Variety in a workout can definitely be a good thing, but there are some fundamental exercises you should always include and improve upon.
If you've been working out for a while, you probably know there are a few exercises out there which offer the greatest return on investment when we do them regularly compared to other exercises. Whether we call them full body exercises, compound exercises, or functional training, these movements are generally made up of some form of squats, presses, or pulls. These types of exercises have been utilized for decades to help people get leaner, stronger, and more fit, and are still used today to train top athletes around the world.
The problem is—they're hard! Ask any trainer if they have a client who gets excited about lunges, for example. Odds are, aside from a few crazy weekend warriors, not a single exercise participant seeks these exercises out of enjoyment. Instead, many fitness enthusiasts seek variety in their training programs via newfangled exercises as a means to shake up a stale workout routine and to try and get around those awful lunges.

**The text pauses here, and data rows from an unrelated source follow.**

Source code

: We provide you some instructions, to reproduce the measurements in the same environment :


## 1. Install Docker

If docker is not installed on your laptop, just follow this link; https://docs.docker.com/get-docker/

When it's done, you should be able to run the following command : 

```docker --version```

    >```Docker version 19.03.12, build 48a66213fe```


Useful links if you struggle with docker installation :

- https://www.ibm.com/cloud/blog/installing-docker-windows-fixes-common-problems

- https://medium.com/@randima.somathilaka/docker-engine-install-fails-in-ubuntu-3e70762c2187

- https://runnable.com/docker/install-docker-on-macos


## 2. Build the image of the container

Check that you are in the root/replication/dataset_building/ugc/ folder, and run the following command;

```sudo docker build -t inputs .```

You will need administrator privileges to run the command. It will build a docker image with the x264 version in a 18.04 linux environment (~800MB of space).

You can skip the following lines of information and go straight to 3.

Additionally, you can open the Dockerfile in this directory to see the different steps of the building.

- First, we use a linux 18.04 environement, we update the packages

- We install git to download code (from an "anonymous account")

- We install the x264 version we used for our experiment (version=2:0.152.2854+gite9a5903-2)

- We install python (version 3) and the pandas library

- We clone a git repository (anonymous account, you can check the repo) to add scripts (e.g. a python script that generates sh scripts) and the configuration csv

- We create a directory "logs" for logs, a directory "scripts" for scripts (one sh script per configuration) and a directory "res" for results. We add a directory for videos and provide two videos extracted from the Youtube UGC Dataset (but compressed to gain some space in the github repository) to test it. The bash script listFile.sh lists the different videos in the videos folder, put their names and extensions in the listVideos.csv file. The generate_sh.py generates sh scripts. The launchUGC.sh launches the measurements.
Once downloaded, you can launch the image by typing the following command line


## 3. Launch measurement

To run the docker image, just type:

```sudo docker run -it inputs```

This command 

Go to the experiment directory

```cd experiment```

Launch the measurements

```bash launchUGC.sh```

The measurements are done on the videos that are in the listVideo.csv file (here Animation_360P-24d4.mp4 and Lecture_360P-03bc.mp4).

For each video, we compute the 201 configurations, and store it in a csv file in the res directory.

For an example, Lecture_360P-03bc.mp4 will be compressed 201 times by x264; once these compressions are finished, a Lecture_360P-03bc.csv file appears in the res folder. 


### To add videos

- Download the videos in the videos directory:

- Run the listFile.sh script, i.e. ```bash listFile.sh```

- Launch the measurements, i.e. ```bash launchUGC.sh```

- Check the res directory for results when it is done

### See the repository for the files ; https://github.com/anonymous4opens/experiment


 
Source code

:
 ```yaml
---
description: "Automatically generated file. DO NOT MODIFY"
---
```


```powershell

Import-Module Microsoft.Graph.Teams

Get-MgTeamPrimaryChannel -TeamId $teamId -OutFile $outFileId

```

While including a diverse set of exercises in your regular rotation is beneficial, it's very important to maintain these top movements and strive to improve your performance in them. There's a very good reason every trainer on the planet forces his or her clients to do lunges; they may not be fun, but they work. In fact, any of the following exercises can be considered a fundamental movement that should be included in almost everyone's training schedule:
- Presses: With free weights, body weight, machines, or cables. Performed horizontally, vertically, or at varying angles.
- Pulls: With body weight, machines, or free weights in a vertical (pull-ups), horizontal (rows), or total body movement (deadlifts).
- All varieties of squats and lunges.
Training these large, multi-joint movements on a regular basis will help strengthen the body, build muscle, and burn fat, which virtually everyone wants!
Variety without Changing the Movement
Rather than trying to outsmart your body by jumping into the latest workout fad, I suggest keeping all these vital movements in your program and getting variety by changing how you train them. For example, is the only press exercise you ever perform the bench press? Why not try suspension trainer pushups? Warrior pose getting too easy? Try weighted walking lunges. Do you always stick to three sets of ten repetitions on every exercise? Why not spend the next two weeks training four sets of five reps, and the following two weeks training two sets of 25 reps?
As you can see, there are an unlimited number of ways to vary your program while still getting in these time-tested movements. Now, rather than skipping lunges in favor of something newer and, well, easier, let's get creative and get back to work!